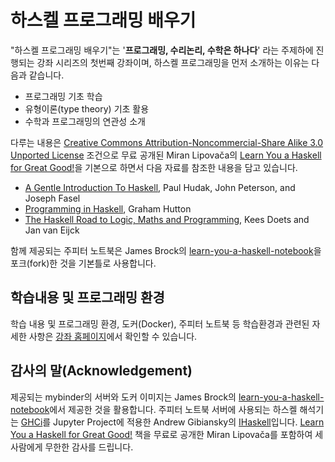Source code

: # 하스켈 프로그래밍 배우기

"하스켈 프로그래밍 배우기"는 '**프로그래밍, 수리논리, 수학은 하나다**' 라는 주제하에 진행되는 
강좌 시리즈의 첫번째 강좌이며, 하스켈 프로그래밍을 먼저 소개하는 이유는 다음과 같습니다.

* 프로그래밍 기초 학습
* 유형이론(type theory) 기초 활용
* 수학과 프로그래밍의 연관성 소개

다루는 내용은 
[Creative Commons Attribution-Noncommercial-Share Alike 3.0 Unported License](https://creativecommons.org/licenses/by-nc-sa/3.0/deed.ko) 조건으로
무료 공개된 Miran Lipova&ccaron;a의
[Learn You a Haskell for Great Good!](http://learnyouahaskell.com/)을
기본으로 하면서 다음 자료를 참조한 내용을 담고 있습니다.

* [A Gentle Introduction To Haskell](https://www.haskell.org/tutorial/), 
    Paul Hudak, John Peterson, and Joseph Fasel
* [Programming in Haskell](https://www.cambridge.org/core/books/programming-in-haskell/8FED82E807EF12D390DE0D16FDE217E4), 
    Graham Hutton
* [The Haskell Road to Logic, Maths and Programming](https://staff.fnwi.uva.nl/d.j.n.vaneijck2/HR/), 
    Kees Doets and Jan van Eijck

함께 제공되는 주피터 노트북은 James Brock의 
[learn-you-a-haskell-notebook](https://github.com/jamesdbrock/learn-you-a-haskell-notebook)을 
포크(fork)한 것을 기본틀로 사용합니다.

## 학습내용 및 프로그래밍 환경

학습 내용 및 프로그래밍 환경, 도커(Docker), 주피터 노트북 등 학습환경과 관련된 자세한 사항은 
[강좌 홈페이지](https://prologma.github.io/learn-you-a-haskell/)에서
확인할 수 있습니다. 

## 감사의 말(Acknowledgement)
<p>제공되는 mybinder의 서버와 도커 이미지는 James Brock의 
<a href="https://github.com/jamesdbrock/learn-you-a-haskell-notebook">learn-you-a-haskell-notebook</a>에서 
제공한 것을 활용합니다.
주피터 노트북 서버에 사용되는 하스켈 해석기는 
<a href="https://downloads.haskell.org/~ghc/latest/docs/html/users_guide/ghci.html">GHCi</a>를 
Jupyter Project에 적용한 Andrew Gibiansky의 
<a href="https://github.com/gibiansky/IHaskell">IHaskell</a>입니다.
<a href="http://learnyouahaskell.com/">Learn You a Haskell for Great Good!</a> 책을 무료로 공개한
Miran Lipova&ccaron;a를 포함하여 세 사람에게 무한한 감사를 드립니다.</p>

****************************************

• [Task prompt]:
The entries above need to be transcribed exactly, with the images left out.

• [Result]:
Source code

: # 하스켈 프로그래밍 배우기

"하스켈 프로그래밍 배우기"는 '**프로그래밍, 수리논리, 수학은 하나다**' 라는 주제하에 진행되는 
강좌 시리즈의 첫번째 강좌이며, 하스켈 프로그래밍을 먼저 소개하는 이유는 다음과 같습니다.

* 프로그래밍 기초 학습
* 유형이론(type theory) 기초 활용
* 수학과 프로그래밍의 연관성 소개

다루는 내용은 
[Creative Commons Attribution-Noncommercial-Share Alike 3.0 Unported License](https://creativecommons.org/licenses/by-nc-sa/3.0/deed.ko) 조건으로
무료 공개된 Miran Lipova&ccaron;a의
[Learn You a Haskell for Great Good!](http://learnyouahaskell.com/)을
기본으로 하면서 다음 자료를 참조한 내용을 담고 있습니다.

* [A Gentle Introduction To Haskell](https://www.haskell.org/tutorial/), 
    Paul Hudak, John Peterson, and Joseph Fasel
* [Programming in Haskell](https://www.cambridge.org/core/books/programming-in-haskell/8FED82E807EF12D390DE0D16FDE217E4), 
    Graham Hutton
* [The Haskell Road to Logic, Maths and Programming](https://staff.fnwi.uva.nl/d.j.n.vaneijck2/HR/), 
    Kees Doets and Jan van Eijck

함께 제공되는 주피터 노트북은 James Brock의 
[learn-you-a-haskell-notebook](https://github.com/jamesdbrock/learn-you-a-haskell-notebook)을 
포크(fork)한 것을 기본틀로 사용합니다.

## 학습내용 및 프로그래밍 환경

학습 내용 및 프로그래밍 환경, 도커(Docker), 주피터 노트북 등 학습환경과 관련된 자세한 사항은 
[강좌 홈페이지](https://prologma.github.io/learn-you-a-haskell/)에서
확인할 수 있습니다. 

## 감사의 말(Acknowledgement)
<p>제공되는 mybinder의 서버와 도커 이미지는 James Brock의 
<a href="https://github.com/jamesdbrock/learn-you-a-haskell-notebook">learn-you-a-haskell-notebook</a>에서 
제공한 것을 활용합니다.
주피터 노트북 서버에 사용되는 하스켈 해석기는 
<a href="https://downloads.haskell.org/~ghc/latest/docs/html/users_guide/ghci.html">GHCi</a>를 
Jupyter Project에 적용한 Andrew Gibiansky의 
<a href="https://github.com/gibiansky/IHaskell">IHaskell</a>입니다.
<a href="http://learnyouahaskell.com/">Learn You a Haskell for Great Good!</a> 책을 무료로 공개한
Miran Lipova&ccaron;a를 포함하여 세 사람에게 무한한 감사를 드립니다.</p>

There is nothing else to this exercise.